▸ **PROVIDED INFORMATION**:
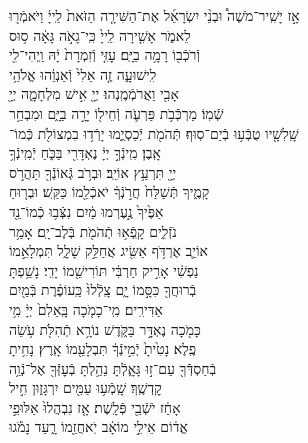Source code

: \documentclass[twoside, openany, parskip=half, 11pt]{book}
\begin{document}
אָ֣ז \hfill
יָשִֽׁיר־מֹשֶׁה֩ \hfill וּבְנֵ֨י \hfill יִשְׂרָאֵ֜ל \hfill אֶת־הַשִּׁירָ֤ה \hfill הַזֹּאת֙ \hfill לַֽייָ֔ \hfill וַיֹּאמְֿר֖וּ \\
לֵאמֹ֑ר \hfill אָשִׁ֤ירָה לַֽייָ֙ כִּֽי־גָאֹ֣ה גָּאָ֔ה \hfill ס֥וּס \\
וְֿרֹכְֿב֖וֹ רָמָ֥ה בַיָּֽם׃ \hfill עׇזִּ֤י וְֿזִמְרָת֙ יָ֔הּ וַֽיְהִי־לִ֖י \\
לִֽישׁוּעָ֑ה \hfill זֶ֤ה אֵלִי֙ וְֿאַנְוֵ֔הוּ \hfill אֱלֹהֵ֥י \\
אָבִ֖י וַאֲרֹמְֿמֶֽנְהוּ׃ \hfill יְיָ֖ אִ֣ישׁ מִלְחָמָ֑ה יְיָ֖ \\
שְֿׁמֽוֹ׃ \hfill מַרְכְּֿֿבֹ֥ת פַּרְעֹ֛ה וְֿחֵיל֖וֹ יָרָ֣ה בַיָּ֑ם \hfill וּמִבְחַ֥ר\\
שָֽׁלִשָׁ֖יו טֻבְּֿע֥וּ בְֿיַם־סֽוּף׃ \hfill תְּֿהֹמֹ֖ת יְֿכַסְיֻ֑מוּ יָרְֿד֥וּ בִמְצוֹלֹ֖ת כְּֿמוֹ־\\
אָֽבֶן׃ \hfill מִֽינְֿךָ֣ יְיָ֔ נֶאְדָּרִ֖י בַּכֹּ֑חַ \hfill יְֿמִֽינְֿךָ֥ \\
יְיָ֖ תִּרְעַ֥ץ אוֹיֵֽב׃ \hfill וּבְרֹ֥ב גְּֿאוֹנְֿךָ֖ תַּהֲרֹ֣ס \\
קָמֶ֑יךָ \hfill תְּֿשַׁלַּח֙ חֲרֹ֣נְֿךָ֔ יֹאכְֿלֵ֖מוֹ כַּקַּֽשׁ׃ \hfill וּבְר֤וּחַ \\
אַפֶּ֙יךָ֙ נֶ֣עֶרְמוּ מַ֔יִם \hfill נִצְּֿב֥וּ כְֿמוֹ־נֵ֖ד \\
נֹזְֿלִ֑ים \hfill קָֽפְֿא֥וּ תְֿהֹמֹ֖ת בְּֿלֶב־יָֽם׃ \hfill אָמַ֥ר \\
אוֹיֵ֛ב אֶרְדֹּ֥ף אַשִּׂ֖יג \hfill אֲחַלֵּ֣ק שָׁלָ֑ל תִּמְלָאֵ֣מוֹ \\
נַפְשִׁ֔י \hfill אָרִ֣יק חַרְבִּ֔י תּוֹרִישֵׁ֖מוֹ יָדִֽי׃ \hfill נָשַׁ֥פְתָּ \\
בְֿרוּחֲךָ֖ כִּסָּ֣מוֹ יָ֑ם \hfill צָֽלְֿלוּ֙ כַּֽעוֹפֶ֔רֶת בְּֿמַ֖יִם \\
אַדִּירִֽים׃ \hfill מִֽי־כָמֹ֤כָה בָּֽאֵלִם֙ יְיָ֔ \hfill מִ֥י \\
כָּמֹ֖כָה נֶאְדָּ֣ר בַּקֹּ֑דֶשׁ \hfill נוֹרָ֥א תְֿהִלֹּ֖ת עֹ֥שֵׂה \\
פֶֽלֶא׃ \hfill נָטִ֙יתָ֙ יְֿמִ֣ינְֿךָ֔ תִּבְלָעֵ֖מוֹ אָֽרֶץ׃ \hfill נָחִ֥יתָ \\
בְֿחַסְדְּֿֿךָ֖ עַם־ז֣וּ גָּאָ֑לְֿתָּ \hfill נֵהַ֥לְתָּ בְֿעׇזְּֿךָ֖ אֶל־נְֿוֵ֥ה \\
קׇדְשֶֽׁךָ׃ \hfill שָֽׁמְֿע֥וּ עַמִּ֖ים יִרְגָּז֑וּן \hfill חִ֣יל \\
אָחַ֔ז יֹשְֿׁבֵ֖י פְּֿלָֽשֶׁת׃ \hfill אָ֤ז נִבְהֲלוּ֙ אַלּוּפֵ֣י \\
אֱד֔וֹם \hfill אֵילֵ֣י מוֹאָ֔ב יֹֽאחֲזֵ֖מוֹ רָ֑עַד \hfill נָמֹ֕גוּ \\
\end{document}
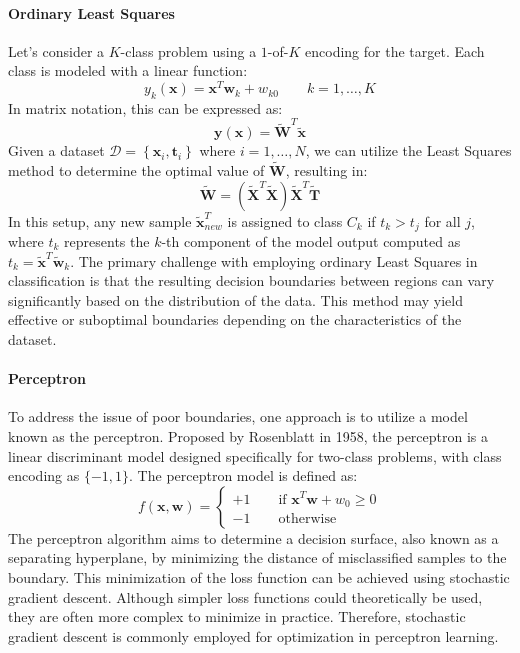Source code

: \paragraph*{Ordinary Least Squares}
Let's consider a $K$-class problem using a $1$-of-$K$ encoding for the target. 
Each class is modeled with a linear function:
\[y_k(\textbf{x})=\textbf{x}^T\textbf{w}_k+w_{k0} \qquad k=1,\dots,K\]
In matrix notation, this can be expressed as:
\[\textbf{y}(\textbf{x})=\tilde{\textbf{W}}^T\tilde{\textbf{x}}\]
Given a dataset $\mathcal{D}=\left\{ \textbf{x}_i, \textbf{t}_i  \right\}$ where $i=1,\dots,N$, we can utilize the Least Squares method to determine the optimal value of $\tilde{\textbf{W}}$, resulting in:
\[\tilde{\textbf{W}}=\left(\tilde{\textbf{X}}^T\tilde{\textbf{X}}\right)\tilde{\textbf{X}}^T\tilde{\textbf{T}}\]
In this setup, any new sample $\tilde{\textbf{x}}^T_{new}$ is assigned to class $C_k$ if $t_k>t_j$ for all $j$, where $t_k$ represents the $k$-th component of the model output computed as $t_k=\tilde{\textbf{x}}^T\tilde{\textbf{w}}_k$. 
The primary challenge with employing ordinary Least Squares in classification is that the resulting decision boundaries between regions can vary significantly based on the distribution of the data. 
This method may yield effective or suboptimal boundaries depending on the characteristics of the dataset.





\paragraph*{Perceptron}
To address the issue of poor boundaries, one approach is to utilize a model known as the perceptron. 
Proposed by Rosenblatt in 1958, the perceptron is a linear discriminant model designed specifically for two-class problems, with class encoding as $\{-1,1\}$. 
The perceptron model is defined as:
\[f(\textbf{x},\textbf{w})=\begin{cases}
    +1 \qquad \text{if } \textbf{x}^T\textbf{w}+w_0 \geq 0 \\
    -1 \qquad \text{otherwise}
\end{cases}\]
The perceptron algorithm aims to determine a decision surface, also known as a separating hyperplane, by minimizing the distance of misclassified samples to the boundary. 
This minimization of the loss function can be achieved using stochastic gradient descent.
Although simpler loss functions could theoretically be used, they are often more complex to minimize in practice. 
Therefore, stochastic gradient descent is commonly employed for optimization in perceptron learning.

--

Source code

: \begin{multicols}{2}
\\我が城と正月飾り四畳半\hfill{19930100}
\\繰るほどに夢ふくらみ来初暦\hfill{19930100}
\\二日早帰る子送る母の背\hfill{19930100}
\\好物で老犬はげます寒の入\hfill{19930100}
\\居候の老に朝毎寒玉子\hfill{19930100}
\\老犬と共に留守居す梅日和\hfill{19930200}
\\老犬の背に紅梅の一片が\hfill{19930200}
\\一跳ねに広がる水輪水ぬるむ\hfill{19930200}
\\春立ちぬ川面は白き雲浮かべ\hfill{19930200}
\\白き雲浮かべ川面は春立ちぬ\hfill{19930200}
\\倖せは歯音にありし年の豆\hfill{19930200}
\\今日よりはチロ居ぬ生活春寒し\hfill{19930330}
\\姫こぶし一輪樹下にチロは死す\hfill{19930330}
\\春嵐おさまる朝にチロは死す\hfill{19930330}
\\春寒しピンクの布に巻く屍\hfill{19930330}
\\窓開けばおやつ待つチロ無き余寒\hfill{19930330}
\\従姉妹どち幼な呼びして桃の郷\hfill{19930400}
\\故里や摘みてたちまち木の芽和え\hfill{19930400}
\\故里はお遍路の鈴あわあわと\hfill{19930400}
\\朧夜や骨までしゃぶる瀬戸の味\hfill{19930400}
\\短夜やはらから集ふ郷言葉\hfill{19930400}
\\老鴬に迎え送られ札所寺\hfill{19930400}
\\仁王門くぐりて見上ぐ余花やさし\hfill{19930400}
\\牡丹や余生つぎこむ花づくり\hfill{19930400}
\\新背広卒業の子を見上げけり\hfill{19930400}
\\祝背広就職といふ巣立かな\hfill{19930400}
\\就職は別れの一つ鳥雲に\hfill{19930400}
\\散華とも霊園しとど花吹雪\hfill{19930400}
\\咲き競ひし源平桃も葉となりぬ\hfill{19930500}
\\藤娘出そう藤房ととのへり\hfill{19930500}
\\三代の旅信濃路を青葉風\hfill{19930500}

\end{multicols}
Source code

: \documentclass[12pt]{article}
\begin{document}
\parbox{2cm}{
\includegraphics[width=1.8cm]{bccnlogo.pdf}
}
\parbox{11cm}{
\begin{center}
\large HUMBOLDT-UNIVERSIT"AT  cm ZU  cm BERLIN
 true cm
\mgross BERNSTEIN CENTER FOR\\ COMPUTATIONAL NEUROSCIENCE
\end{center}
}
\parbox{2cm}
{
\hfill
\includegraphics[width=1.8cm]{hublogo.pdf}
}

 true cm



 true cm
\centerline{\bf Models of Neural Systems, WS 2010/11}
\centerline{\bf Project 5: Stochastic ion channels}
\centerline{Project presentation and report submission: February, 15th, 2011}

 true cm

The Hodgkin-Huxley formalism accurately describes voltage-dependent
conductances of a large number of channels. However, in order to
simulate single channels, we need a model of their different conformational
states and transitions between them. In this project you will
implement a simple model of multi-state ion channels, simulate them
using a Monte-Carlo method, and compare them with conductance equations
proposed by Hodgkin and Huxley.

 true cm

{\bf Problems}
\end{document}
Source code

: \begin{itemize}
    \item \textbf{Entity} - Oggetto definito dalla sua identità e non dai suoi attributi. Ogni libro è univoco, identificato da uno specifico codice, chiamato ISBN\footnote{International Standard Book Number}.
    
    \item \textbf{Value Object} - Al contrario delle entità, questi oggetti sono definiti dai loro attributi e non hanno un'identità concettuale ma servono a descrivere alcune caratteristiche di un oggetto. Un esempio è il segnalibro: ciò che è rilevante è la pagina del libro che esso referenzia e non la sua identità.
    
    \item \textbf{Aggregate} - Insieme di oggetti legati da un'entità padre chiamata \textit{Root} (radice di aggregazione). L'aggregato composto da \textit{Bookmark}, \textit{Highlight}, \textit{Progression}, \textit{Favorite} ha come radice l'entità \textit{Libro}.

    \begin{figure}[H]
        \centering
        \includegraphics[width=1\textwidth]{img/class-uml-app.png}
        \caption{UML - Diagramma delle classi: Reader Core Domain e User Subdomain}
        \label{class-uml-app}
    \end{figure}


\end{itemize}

==

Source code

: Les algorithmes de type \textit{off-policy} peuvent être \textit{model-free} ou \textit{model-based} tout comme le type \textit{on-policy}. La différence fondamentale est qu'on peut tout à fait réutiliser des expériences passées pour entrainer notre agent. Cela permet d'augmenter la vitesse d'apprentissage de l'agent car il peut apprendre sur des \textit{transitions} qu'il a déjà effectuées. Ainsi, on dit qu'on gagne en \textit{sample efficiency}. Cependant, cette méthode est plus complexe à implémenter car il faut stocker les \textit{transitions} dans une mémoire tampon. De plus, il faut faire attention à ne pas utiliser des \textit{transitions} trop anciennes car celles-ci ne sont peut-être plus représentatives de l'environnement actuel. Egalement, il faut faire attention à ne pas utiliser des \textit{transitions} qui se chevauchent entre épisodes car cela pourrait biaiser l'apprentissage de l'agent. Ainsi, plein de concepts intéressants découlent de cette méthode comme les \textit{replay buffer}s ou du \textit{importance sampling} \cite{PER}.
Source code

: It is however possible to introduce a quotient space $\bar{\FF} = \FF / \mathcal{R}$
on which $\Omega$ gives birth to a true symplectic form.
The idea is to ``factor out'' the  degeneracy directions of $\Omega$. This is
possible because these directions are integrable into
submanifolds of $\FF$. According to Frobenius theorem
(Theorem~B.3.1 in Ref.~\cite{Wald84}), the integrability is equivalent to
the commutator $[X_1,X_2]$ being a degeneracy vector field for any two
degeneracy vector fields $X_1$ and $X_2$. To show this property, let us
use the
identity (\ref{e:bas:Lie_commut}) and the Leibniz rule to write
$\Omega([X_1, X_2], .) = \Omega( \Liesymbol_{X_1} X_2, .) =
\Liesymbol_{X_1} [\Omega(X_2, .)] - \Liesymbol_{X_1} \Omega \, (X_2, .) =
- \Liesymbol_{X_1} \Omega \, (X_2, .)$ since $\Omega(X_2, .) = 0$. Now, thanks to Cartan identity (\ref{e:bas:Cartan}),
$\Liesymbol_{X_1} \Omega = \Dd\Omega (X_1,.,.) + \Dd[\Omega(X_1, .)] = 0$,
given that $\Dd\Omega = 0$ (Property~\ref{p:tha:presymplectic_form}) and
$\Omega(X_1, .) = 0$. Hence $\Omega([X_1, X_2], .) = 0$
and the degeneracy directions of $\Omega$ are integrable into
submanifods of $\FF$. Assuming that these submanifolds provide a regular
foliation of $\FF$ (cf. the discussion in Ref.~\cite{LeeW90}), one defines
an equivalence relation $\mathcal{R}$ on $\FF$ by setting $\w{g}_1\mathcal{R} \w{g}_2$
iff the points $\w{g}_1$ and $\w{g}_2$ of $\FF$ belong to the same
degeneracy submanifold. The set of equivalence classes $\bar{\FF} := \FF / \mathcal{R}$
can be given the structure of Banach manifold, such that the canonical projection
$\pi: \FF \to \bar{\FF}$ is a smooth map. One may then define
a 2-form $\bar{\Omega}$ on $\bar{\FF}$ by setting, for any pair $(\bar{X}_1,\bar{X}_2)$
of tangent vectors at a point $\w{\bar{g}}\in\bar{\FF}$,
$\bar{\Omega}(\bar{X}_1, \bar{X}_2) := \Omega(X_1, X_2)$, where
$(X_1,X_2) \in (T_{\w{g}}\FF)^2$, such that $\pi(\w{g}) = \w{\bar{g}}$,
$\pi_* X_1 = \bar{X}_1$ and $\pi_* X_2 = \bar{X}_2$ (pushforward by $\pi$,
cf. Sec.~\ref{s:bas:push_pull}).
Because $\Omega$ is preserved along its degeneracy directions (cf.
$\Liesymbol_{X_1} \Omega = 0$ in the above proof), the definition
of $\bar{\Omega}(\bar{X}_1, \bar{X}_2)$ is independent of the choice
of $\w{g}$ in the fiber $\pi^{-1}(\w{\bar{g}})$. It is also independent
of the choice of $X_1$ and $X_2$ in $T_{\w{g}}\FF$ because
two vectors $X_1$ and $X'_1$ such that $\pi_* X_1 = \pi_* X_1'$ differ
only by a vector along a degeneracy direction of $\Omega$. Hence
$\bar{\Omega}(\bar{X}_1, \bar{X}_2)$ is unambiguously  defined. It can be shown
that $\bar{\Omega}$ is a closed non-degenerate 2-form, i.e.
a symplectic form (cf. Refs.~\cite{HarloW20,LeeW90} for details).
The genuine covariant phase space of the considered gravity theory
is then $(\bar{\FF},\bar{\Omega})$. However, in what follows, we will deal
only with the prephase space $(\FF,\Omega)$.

▸ **INSTRUCTIONS FOR THE TASK**:
Please work out how many lines in the material contain the word "equivalence" and state only that number.

▸ **ANSWER BOX**:
2